Ici, la forme qui régit l’ensemble est plus insolite: par groupes de treize — douze formant un rectangle autour d’une treizième centrale —, les images configurent des sortes de drapeaux, présentés par le duo d’artistes comme des «versions angulaires du signe de l’urètre» («An angulated version of the sign of the urethra», est-il ainsi noté sous chaque assemblage).
Les images, quant à elles, sont de deux types : patriotique pour les unes (des clichés londoniens sur fond de drapeau anglais), à caractère sexuel pour les autres (en majorité des annonces, réclames et numéros de rencontres gay et transsexuelles).
Emblèmes nationaux et flyers communautaires servent ainsi d’étendards fédérateurs, un croisement entre nation et sexualité que signale à sa façon la représentation droite, orthonormée, calquée sur le célèbre «Union Flag», du méat urinaire.
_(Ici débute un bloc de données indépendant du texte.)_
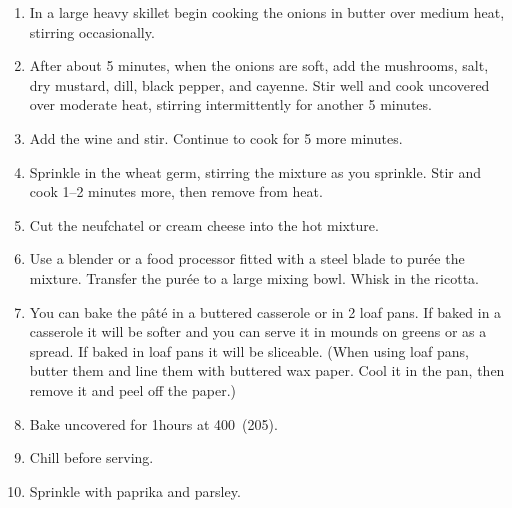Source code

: 
\begin{ingredients}
\end{ingredients}


\begin{recipe}
  \begin{enumerate}

  \item In a large heavy skillet begin cooking the onions in butter over medium heat, stirring occasionally.

  \item After about 5 minutes, when the onions are soft, add the
  mushrooms, salt, dry mustard, dill, black pepper, and cayenne.  Stir
  well and cook uncovered over moderate heat, stirring intermittently
  for another 5 minutes.

\item Add the wine and stir.  Continue to cook for 5 more minutes.

\item Sprinkle in the wheat germ, stirring the mixture as you
  sprinkle.  Stir and cook 1--2 minutes more, then remove from heat.

\item Cut the neufchatel or cream cheese into the hot mixture.

\item Use a blender or a food processor fitted with a steel blade to
  pur\'ee the mixture.  Transfer the pur\'ee to a large mixing bowl.
  Whisk in the ricotta.

\item You can bake the p\^at\'e in a buttered casserole or in 2 loaf
  pans.  If baked in a casserole it will be softer and you can serve
  it in mounds on greens or as a spread.  If baked in loaf pans it
  will be sliceable.  (When using loaf pans, butter them and line them
  with buttered wax paper.  Cool it in the pan, then remove it and
  peel off the paper.)

\item Bake uncovered for 1\fracQ hours at 400\F\ (205\degreeC).

\item Chill before serving.

\item Sprinkle with paprika and parsley.

  \end{enumerate}
\end{recipe}
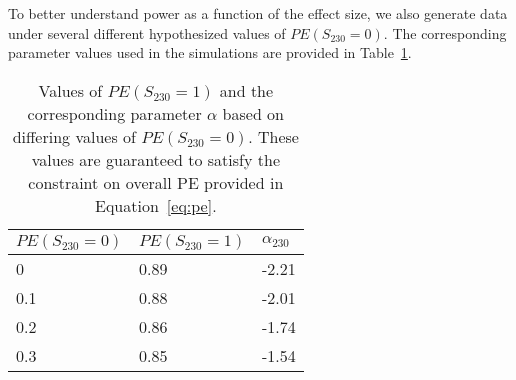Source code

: \documentclass[10pt]{article}
\begin{document}
To better understand power as a function of the effect size, we also generate data under several different hypothesized values of $PE(S_{230} = 0)$. The corresponding parameter values used in the simulations are provided in Table~\ref{tab:effect_size}.

\begin{table}
  \centering
  \caption{Values of $PE(S_{230} = 1)$ and the corresponding parameter $\alpha$ based on differing values of $PE(S_{230} = 0)$. These values are guaranteed to satisfy the constraint on overall PE provided in Equation~\eqref{eq:pe}.}
  \label{tab:effect_size}
  \begin{tabular}{lll}
    $PE(S_{230} = 0)$ & $PE(S_{230} = 1)$ & $\alpha_{230}$ \\
    \hline
    0 & 0.89 & -2.21 \\
    0.1 & 0.88 & -2.01 \\
    0.2 & 0.86 & -1.74\\
    0.3 & 0.85 & -1.54
  \end{tabular}
\end{table}
\end{document}
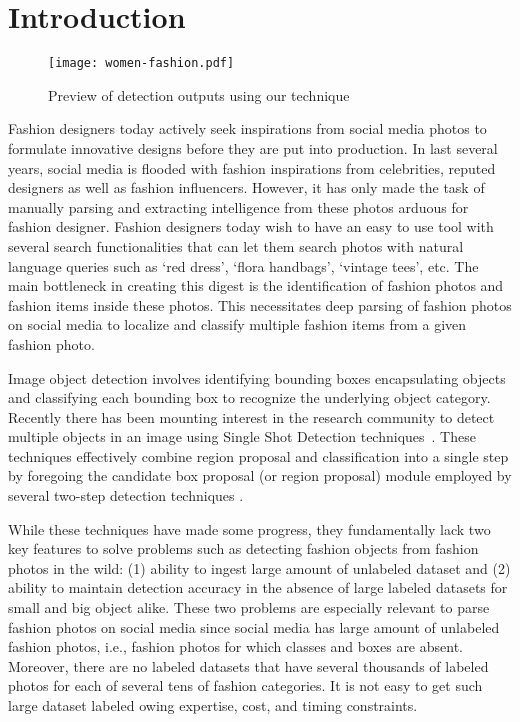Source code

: \documentclass[sigconf]{acmart}
\begin{document}

\maketitle

\section{Introduction}


\begin{figure*}
\centering
\texttt{[image: women-fashion.pdf]}
\caption{Preview of detection outputs using our technique}
\label{fig:ssd-stairnet-bssd}
\end{figure*}


Fashion designers today actively seek inspirations from
social media photos to formulate 
innovative designs before they are put into production.
In last several years,
social media is flooded with fashion inspirations
from celebrities, reputed designers as well as fashion influencers.
However, it has only made the task of manually parsing and extracting intelligence
from these photos arduous for fashion designer.
Fashion designers today wish to have 
an easy to use tool with several search functionalities 
that can let them search
photos with natural language queries 
such as `red dress', `flora handbags', `vintage tees', etc.
The main bottleneck in creating this digest is
the identification of fashion photos and fashion items
inside these photos.
This necessitates deep
parsing of fashion photos on social media to localize and classify
multiple fashion items from a given fashion photo.


Image object detection involves
identifying bounding boxes encapsulating objects 
and classifying each bounding box to recognize
the underlying object category.
Recently
there has been mounting interest in the research
community to detect multiple objects
in an image using Single Shot Detection techniques~\cite{LiuAESRFB16,RedmonCVPR16}.
These techniques effectively combine region proposal
and classification into a single step
by foregoing the candidate box proposal (or region proposal)
module employed by several two-step detection techniques
\cite{GirshickIccv15FastRCNN,GirshickCvpr14RCNN,FasterRCNNNips15,ion16,fpn16}.

While these techniques have made some progress,
they fundamentally lack two key features to
solve problems such as detecting fashion objects
from fashion photos in the wild:
(1) ability to ingest large amount of unlabeled
dataset and (2) ability to maintain detection accuracy
in the absence of large labeled datasets for small
and big object alike.
These two problems are especially relevant to parse
fashion photos on social media since social media
has large amount of unlabeled fashion photos,
i.e., fashion photos for which classes and boxes
are absent.
Moreover, there are no labeled datasets that have several thousands
of labeled photos for each of several tens of fashion
categories.
It is not easy to get such large dataset labeled
owing expertise, cost, and timing constraints.
\end{document}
Mais cette représentation permet surtout d’encadrer le regard sur un aspect moins officiel de Londres. Entre œil sexué et fenêtre donnant sur le mystère, la percée urétrale ainsi formatée ouvre sur le monde caché d’une sexualité «officieuse», privée de visibilité publique, dont l’existence nous est lointainement signalée par des messages anonymes, à l’esthétique caractéristique.
La présence sur les cimaises de ces annonces, numéros roses et autres appels à la consommation trans/homo/sexuelle — univers qui fait aussi la réputation de Londres — cernés par l’œil normé de l’urètre, fait se rejoindre intelligemment l’hommage et le voyeurisme, le su et le caché, et dessine pour nous une voix qui, derrière ces masques un peu tristes, a visiblement quelque chose à nous dire.
C’est surtout elle que l’on viendra entendre dans cette exposition, la partie «cartes postales» de l’ensemble étant plus anecdotique, et détonnant peu dans cette série qui dure depuis près de quarante ans.